● INFORMATION SUPPLIED
┄┄┄┄┄┄┄┄┄┄┄┄┄┄┄┄┄┄┄┄

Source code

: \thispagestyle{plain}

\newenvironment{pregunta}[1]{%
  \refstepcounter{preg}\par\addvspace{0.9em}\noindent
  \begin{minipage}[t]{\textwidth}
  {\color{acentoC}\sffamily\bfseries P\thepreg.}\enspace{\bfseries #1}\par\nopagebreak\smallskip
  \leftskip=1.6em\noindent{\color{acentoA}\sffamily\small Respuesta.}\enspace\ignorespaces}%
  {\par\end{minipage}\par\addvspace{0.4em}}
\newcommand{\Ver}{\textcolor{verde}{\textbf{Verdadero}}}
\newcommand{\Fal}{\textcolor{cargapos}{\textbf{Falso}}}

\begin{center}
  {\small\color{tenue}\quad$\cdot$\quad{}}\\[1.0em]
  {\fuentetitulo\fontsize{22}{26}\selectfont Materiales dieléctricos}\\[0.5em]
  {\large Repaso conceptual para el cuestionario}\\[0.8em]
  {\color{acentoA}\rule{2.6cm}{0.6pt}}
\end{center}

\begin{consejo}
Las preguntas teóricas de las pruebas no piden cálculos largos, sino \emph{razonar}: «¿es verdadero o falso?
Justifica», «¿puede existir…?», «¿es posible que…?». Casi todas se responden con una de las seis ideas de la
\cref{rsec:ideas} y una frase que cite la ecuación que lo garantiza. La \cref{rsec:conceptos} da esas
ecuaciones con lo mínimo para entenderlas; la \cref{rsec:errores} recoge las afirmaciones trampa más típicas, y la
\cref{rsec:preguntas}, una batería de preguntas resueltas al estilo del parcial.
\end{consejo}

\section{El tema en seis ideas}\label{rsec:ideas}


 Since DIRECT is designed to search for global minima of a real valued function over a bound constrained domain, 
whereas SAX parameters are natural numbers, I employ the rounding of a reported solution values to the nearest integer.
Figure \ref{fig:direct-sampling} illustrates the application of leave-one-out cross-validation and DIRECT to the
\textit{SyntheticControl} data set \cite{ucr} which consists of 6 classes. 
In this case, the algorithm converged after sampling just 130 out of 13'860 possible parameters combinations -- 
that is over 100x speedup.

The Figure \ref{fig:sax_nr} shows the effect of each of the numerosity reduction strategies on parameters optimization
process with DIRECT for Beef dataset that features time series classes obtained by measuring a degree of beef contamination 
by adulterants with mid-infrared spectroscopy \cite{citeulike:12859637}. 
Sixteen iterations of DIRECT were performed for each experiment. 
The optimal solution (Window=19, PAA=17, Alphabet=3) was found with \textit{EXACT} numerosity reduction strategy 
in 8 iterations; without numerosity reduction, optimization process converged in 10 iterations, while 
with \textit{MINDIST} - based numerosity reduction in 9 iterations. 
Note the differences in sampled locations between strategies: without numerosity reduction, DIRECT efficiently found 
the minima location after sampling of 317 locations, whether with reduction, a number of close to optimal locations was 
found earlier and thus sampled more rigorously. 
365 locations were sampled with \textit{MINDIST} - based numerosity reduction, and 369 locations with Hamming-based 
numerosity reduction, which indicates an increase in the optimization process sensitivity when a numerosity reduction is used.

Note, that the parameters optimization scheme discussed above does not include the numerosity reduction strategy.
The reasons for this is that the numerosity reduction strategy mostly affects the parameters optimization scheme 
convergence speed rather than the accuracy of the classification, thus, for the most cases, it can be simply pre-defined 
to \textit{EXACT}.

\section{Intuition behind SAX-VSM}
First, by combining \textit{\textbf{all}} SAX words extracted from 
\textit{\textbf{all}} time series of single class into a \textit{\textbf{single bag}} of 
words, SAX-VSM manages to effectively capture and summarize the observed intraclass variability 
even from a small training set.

┄┄┄┄┄┄┄┄┄┄┄┄┄┄┄┄┄┄┄┄

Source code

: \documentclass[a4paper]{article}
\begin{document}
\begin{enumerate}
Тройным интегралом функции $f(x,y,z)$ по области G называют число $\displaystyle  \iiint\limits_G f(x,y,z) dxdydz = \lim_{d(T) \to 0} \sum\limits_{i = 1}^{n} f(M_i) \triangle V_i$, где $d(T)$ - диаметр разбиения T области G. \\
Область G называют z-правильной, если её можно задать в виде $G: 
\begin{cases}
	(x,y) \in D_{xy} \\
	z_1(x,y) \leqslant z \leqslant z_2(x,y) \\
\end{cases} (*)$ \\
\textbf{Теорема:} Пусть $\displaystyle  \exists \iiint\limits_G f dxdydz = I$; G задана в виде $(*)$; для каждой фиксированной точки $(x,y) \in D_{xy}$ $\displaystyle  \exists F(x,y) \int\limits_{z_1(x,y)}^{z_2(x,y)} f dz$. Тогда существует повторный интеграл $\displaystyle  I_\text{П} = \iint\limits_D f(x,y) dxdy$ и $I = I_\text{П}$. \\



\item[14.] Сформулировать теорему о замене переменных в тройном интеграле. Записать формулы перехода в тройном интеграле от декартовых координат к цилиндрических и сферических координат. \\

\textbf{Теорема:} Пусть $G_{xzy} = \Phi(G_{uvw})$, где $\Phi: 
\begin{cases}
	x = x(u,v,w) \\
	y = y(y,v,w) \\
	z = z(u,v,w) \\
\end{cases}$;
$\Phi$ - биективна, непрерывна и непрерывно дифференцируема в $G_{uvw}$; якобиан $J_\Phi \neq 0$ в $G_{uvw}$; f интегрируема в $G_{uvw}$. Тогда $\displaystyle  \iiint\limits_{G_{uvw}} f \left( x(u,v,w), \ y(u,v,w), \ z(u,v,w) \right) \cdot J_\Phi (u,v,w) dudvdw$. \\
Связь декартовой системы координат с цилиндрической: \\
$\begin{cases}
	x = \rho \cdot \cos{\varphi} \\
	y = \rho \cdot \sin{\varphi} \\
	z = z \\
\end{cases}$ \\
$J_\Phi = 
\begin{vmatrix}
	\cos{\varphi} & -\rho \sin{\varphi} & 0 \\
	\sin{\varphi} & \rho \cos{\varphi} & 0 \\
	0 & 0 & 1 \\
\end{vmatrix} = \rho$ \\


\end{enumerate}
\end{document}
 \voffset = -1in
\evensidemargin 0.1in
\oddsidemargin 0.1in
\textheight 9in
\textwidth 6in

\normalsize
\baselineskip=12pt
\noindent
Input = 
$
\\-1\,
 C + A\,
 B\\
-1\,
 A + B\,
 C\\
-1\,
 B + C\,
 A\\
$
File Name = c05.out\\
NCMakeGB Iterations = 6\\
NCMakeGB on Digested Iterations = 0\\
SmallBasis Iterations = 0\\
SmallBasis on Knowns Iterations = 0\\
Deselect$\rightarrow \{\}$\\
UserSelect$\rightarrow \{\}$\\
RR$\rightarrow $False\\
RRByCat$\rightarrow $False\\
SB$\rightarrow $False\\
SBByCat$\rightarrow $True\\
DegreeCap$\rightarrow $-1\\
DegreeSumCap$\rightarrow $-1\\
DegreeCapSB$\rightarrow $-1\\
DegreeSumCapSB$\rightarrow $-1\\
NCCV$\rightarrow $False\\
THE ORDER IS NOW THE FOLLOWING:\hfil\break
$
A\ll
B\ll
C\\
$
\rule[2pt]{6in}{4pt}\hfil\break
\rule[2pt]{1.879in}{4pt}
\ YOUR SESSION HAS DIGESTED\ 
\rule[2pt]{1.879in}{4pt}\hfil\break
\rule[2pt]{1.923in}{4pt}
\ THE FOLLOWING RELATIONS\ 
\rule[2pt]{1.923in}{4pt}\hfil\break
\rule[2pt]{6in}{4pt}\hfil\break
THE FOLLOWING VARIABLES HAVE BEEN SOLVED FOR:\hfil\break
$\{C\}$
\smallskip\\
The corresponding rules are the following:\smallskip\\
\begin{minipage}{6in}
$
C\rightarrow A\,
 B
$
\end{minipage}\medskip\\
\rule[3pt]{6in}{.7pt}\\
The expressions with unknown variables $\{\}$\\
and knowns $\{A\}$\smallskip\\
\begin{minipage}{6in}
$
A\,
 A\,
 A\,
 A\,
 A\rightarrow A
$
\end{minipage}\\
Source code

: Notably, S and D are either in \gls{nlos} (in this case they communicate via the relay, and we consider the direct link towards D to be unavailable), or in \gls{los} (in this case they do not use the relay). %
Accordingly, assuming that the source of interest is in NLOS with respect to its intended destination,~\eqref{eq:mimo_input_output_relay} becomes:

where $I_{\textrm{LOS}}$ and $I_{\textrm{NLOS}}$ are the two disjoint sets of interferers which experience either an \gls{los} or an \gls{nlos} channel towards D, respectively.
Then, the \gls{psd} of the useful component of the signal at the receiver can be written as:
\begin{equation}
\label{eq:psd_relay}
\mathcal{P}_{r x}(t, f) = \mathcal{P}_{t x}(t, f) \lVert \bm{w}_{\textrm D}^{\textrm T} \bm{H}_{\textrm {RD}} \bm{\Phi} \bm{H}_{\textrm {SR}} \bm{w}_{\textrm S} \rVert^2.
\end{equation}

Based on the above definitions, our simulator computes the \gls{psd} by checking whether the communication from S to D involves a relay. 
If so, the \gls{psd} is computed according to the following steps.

┄┄┄┄┄┄┄┄┄┄┄┄┄┄┄┄┄┄┄┄

● HOW TO COMPLETE THIS TASK
Pull every line containing the word "seis" out of the listing.

● EXERCISE OUTPUT
Justifica», «¿puede existir…?», «¿es posible que…?». Casi todas se responden con una de las seis ideas de la
\section{El tema en seis ideas}\label{rsec:ideas}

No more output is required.